*Work request*. Set the pictures aside and return each record below precisely as written.

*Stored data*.
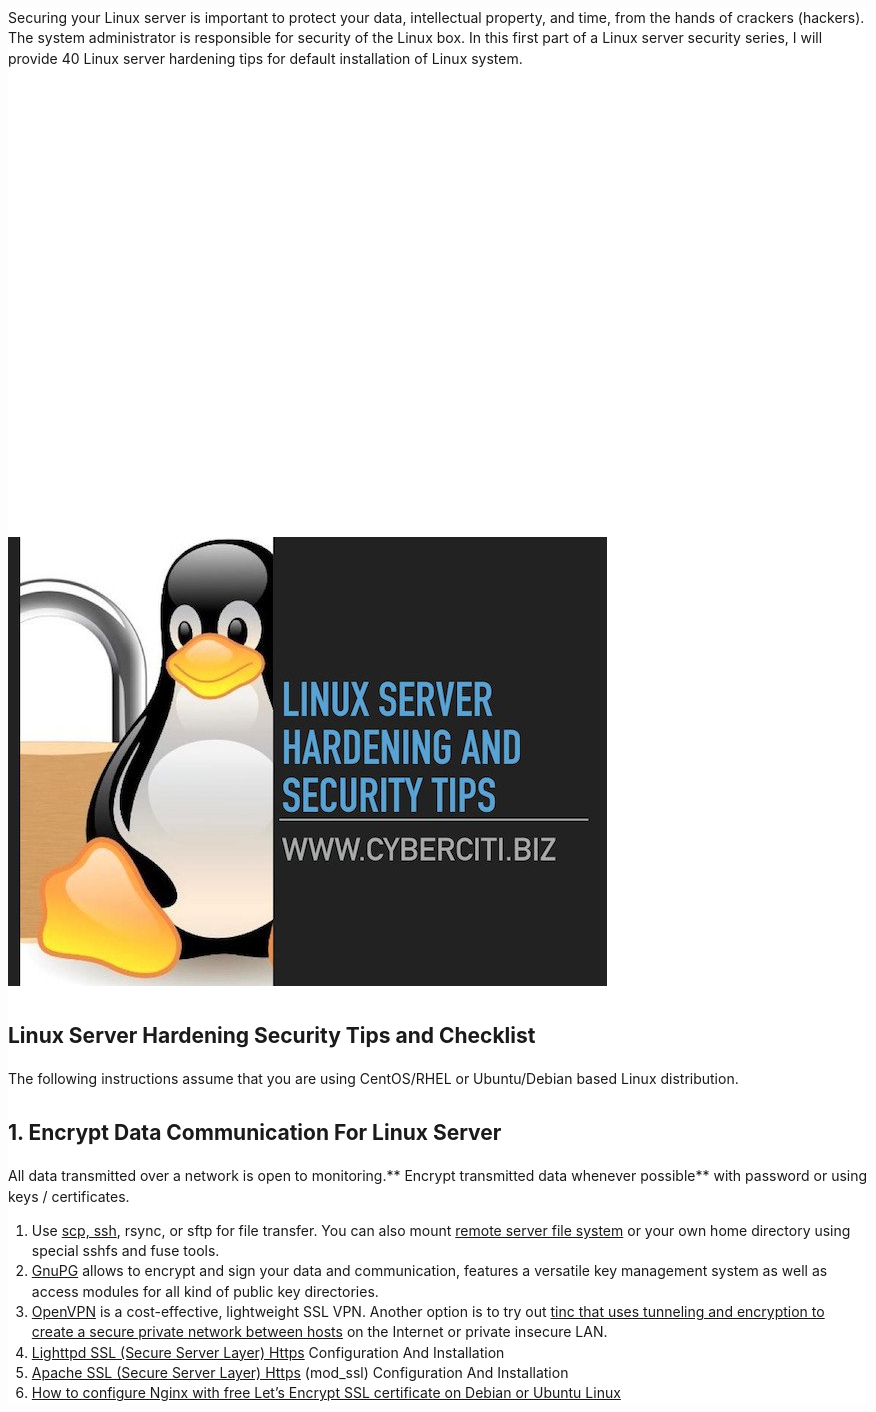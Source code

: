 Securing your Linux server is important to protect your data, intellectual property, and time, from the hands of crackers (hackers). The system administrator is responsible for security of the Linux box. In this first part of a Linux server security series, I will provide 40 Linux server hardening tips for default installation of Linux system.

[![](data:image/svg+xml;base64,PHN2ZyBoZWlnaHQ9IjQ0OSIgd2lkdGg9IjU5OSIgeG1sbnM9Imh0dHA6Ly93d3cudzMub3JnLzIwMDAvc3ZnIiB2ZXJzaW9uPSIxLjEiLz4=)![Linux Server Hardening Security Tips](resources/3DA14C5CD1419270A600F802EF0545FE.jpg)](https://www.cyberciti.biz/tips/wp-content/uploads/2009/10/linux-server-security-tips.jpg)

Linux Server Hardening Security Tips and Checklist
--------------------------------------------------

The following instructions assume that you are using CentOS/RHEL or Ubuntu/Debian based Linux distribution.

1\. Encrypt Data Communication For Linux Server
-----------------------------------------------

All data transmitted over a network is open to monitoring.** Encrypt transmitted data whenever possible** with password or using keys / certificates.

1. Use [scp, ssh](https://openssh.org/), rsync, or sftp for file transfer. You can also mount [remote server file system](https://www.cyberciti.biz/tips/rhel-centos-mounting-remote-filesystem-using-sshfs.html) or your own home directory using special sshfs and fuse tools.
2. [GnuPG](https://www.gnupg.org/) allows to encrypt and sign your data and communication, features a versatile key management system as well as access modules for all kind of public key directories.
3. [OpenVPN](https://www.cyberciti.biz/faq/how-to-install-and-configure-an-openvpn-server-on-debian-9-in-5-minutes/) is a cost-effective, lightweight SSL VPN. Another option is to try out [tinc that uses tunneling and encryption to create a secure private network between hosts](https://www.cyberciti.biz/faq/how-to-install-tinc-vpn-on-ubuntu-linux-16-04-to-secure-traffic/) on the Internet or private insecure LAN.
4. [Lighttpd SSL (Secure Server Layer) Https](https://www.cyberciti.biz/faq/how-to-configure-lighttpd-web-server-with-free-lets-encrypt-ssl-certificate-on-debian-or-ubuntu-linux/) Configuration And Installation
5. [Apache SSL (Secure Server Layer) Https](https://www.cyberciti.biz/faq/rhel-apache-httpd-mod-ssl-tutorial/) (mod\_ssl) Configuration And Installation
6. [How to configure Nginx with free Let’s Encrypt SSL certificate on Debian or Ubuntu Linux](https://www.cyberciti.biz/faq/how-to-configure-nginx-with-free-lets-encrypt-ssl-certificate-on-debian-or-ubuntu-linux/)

*Result for this exercise*.
Source code

: Securing your Linux server is important to protect your data, intellectual property, and time, from the hands of crackers (hackers). The system administrator is responsible for security of the Linux box. In this first part of a Linux server security series, I will provide 40 Linux server hardening tips for default installation of Linux system.

[![](data:image/svg+xml;base64,PHN2ZyBoZWlnaHQ9IjQ0OSIgd2lkdGg9IjU5OSIgeG1sbnM9Imh0dHA6Ly93d3cudzMub3JnLzIwMDAvc3ZnIiB2ZXJzaW9uPSIxLjEiLz4=)![Linux Server Hardening Security Tips](resources/3DA14C5CD1419270A600F802EF0545FE.jpg)](https://www.cyberciti.biz/tips/wp-content/uploads/2009/10/linux-server-security-tips.jpg)

Linux Server Hardening Security Tips and Checklist
--------------------------------------------------

The following instructions assume that you are using CentOS/RHEL or Ubuntu/Debian based Linux distribution.

1\. Encrypt Data Communication For Linux Server
-----------------------------------------------

All data transmitted over a network is open to monitoring.** Encrypt transmitted data whenever possible** with password or using keys / certificates.

1. Use [scp, ssh](https://openssh.org/), rsync, or sftp for file transfer. You can also mount [remote server file system](https://www.cyberciti.biz/tips/rhel-centos-mounting-remote-filesystem-using-sshfs.html) or your own home directory using special sshfs and fuse tools.
2. [GnuPG](https://www.gnupg.org/) allows to encrypt and sign your data and communication, features a versatile key management system as well as access modules for all kind of public key directories.
3. [OpenVPN](https://www.cyberciti.biz/faq/how-to-install-and-configure-an-openvpn-server-on-debian-9-in-5-minutes/) is a cost-effective, lightweight SSL VPN. Another option is to try out [tinc that uses tunneling and encryption to create a secure private network between hosts](https://www.cyberciti.biz/faq/how-to-install-tinc-vpn-on-ubuntu-linux-16-04-to-secure-traffic/) on the Internet or private insecure LAN.
4. [Lighttpd SSL (Secure Server Layer) Https](https://www.cyberciti.biz/faq/how-to-configure-lighttpd-web-server-with-free-lets-encrypt-ssl-certificate-on-debian-or-ubuntu-linux/) Configuration And Installation
5. [Apache SSL (Secure Server Layer) Https](https://www.cyberciti.biz/faq/rhel-apache-httpd-mod-ssl-tutorial/) (mod\_ssl) Configuration And Installation
6. [How to configure Nginx with free Let’s Encrypt SSL certificate on Debian or Ubuntu Linux](https://www.cyberciti.biz/faq/how-to-configure-nginx-with-free-lets-encrypt-ssl-certificate-on-debian-or-ubuntu-linux/)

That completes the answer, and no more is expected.